- Opening Delimiter -

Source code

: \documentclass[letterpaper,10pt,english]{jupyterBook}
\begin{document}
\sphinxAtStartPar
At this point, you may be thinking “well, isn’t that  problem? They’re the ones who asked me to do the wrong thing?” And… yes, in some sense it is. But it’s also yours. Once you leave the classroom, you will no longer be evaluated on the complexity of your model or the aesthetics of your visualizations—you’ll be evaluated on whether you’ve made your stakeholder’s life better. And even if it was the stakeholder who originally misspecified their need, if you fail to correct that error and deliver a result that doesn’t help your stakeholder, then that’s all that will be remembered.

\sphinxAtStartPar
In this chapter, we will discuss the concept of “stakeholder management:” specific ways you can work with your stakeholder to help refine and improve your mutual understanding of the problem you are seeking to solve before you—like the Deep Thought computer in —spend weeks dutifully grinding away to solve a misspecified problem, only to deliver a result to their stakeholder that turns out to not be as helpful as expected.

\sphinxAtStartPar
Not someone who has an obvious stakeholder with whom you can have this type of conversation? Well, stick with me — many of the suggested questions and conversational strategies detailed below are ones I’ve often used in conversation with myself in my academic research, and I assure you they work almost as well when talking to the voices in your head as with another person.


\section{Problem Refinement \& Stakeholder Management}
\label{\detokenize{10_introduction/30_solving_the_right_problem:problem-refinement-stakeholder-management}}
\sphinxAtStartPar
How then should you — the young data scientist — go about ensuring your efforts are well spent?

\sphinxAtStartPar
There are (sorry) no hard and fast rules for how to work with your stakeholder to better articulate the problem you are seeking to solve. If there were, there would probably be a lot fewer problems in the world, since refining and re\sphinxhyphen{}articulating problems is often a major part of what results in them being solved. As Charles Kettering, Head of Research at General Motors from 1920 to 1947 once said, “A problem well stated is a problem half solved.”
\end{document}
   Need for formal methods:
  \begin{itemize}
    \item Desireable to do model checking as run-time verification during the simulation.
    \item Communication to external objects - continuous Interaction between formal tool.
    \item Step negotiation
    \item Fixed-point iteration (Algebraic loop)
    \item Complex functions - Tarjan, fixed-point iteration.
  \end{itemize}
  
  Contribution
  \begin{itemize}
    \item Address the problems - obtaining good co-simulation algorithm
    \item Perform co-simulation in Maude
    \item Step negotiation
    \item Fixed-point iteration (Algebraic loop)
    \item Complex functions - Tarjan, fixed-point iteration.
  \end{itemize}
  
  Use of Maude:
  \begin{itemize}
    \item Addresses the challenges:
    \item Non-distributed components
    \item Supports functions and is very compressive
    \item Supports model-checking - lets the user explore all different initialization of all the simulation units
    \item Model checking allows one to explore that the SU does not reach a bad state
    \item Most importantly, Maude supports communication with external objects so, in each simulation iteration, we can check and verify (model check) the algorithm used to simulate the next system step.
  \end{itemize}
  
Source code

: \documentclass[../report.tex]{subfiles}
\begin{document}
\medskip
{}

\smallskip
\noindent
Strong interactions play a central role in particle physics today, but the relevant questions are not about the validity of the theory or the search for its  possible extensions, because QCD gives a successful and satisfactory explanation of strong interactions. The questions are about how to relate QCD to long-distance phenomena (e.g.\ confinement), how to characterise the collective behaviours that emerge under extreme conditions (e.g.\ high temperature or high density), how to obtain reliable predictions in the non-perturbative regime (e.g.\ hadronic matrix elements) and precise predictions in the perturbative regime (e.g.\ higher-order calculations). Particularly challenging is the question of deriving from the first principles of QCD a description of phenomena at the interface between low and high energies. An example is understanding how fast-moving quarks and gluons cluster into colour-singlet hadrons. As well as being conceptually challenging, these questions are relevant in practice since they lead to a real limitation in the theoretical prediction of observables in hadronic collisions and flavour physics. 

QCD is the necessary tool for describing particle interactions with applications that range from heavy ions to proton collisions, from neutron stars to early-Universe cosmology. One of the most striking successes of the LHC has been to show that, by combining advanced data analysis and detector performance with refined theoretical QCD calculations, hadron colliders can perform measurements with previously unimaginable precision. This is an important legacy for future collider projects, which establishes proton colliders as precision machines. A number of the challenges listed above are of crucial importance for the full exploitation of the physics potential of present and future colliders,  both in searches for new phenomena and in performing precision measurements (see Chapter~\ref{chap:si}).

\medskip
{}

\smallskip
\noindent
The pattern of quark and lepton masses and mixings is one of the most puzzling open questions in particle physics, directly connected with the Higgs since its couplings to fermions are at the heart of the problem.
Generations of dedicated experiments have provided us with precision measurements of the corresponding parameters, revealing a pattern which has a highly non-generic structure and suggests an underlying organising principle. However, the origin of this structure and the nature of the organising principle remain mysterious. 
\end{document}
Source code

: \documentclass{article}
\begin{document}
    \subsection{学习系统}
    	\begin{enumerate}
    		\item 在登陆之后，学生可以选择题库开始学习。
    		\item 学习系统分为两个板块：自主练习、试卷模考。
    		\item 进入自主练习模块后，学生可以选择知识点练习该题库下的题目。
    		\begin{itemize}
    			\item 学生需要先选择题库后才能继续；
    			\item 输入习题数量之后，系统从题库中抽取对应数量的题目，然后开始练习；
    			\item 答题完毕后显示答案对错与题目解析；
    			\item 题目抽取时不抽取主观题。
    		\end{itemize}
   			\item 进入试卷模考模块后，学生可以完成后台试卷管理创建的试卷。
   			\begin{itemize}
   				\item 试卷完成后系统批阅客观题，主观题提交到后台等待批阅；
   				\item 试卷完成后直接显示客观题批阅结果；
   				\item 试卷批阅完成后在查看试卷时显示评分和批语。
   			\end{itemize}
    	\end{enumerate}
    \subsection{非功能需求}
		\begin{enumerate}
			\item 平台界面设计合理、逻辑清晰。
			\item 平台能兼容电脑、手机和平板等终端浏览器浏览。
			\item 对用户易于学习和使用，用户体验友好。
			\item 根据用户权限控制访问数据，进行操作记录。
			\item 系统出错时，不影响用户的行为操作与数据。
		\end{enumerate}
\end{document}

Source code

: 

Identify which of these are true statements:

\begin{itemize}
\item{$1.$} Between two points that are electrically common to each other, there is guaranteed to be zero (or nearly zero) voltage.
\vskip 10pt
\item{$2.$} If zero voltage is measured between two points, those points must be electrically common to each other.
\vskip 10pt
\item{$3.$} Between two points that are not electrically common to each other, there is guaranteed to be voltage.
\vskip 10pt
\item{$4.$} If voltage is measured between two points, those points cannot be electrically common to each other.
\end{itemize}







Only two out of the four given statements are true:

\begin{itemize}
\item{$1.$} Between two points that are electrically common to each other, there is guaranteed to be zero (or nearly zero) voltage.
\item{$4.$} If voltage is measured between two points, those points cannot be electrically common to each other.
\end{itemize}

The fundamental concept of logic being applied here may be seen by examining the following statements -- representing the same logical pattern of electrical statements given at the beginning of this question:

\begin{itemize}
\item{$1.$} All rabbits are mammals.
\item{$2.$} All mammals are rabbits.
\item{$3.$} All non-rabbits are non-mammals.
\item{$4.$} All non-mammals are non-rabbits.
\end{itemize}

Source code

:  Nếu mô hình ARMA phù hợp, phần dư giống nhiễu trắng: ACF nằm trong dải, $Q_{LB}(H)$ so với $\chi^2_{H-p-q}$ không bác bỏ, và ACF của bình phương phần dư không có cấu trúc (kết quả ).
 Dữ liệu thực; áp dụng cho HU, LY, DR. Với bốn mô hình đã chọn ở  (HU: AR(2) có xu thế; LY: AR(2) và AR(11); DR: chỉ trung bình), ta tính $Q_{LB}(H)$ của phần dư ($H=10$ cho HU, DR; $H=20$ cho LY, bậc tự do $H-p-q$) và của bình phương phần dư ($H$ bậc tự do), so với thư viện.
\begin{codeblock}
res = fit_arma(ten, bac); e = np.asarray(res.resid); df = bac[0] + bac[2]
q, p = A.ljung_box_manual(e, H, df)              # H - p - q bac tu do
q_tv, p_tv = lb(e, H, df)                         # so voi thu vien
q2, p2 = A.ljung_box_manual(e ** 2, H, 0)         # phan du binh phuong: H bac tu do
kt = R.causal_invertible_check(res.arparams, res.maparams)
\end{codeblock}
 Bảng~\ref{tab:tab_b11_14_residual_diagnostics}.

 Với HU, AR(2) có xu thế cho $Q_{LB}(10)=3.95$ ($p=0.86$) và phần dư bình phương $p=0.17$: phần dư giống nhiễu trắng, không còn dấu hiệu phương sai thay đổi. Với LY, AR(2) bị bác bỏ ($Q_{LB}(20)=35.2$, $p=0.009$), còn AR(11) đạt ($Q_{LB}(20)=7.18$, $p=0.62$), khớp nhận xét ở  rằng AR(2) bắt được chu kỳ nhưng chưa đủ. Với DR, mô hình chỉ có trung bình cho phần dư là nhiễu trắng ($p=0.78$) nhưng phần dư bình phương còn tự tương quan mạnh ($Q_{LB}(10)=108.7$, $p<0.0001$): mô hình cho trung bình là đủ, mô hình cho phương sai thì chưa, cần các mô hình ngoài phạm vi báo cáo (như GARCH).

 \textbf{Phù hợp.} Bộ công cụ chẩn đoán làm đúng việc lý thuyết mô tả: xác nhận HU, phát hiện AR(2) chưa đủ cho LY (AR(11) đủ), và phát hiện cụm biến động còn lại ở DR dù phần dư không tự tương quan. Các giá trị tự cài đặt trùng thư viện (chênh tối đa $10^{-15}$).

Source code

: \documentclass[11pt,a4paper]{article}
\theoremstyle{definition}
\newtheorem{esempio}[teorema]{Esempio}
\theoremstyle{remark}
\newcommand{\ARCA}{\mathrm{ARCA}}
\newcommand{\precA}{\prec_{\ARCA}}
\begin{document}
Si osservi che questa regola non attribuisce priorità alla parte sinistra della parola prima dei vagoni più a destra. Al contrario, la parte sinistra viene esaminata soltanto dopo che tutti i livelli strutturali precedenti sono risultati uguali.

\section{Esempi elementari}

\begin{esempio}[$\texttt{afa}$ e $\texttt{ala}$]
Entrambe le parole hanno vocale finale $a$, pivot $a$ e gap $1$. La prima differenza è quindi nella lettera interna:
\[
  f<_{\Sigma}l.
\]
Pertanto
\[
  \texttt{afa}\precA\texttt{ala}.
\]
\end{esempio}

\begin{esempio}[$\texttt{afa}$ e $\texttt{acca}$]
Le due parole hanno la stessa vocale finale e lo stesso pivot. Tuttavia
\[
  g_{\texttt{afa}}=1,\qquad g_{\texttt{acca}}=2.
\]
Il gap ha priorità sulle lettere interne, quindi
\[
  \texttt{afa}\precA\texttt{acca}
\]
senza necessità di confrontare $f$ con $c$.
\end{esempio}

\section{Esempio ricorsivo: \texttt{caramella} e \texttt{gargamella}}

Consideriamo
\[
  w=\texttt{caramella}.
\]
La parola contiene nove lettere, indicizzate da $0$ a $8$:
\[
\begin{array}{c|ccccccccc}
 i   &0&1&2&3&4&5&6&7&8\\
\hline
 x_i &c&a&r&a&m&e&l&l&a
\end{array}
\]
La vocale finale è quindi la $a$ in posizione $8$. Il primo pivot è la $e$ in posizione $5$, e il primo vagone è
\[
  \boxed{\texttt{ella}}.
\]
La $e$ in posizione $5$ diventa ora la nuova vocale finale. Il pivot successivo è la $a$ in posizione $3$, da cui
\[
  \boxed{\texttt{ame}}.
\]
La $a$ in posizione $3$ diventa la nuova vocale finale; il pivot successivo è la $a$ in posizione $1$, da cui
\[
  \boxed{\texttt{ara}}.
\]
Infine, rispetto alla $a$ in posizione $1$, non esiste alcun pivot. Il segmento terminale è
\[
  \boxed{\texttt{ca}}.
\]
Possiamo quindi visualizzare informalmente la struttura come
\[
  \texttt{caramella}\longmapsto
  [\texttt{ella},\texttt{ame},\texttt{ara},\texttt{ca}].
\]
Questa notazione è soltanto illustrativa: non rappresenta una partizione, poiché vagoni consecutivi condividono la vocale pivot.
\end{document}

- Closing Delimiter -

Task details -
Using the data above, return every line that contains the string "understanding".

Output below -
In this chapter, we will discuss the concept of “stakeholder management:” specific ways you can work with your stakeholder to help refine and improve your mutual understanding of the problem you are seeking to solve before you—like the Deep Thought computer in —spend weeks dutifully grinding away to solve a misspecified problem, only to deliver a result to their stakeholder that turns out to not be as helpful as expected.
Strong interactions play a central role in particle physics today, but the relevant questions are not about the validity of the theory or the search for its  possible extensions, because QCD gives a successful and satisfactory explanation of strong interactions. The questions are about how to relate QCD to long-distance phenomena (e.g.\ confinement), how to characterise the collective behaviours that emerge under extreme conditions (e.g.\ high temperature or high density), how to obtain reliable predictions in the non-perturbative regime (e.g.\ hadronic matrix elements) and precise predictions in the perturbative regime (e.g.\ higher-order calculations). Particularly challenging is the question of deriving from the first principles of QCD a description of phenomena at the interface between low and high energies. An example is understanding how fast-moving quarks and gluons cluster into colour-singlet hadrons. As well as being conceptually challenging, these questions are relevant in practice since they lead to a real limitation in the theoretical prediction of observables in hadronic collisions and flavour physics. 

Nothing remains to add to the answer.